_Aim of the exercise_. Find the string "array" in the listing below and return each line it appears in.
⁂
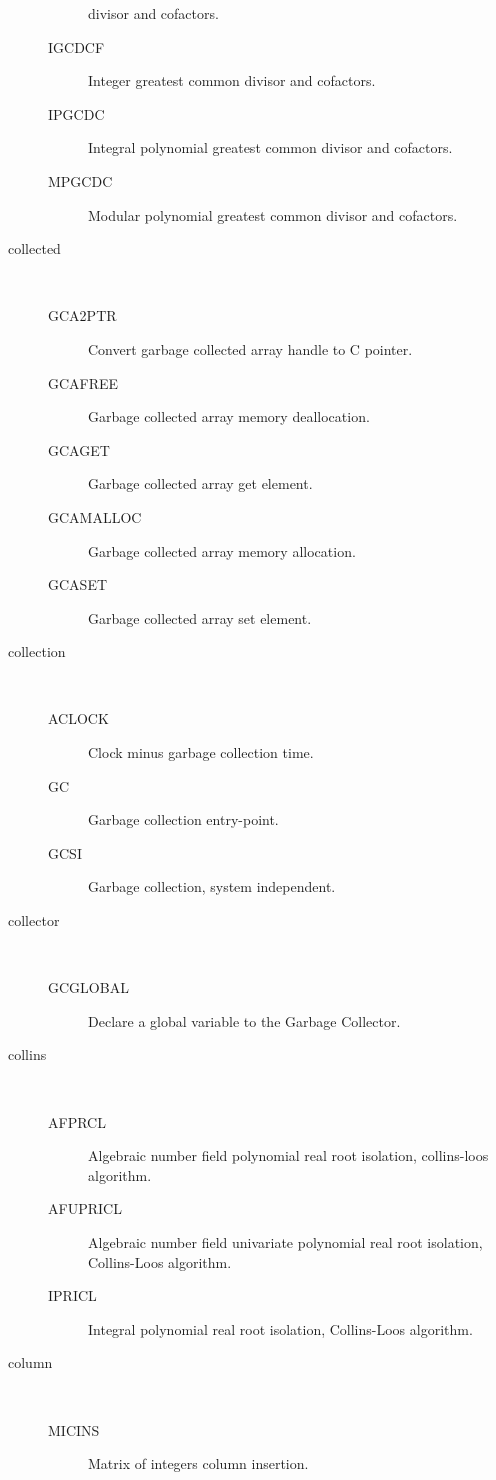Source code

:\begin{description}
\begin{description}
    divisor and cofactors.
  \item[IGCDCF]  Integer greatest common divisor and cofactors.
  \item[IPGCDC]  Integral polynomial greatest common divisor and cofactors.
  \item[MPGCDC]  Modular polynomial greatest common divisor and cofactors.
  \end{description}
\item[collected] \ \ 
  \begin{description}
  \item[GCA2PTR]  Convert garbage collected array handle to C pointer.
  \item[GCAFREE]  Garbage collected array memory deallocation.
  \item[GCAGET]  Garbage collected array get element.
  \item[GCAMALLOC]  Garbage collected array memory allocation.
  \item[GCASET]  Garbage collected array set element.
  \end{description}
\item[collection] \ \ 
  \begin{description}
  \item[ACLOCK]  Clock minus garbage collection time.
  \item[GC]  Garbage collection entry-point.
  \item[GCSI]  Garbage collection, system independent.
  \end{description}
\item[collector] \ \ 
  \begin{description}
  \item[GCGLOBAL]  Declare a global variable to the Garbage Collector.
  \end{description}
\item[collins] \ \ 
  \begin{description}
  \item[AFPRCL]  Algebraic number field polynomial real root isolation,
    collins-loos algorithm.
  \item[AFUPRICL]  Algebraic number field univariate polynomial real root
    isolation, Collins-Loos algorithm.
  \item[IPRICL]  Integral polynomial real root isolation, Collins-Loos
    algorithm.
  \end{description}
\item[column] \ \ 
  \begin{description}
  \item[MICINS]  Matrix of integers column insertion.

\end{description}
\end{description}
⁂
_Response_.
  \item[GCA2PTR]  Convert garbage collected array handle to C pointer.
  \item[GCAFREE]  Garbage collected array memory deallocation.
  \item[GCAGET]  Garbage collected array get element.
  \item[GCAMALLOC]  Garbage collected array memory allocation.
  \item[GCASET]  Garbage collected array set element.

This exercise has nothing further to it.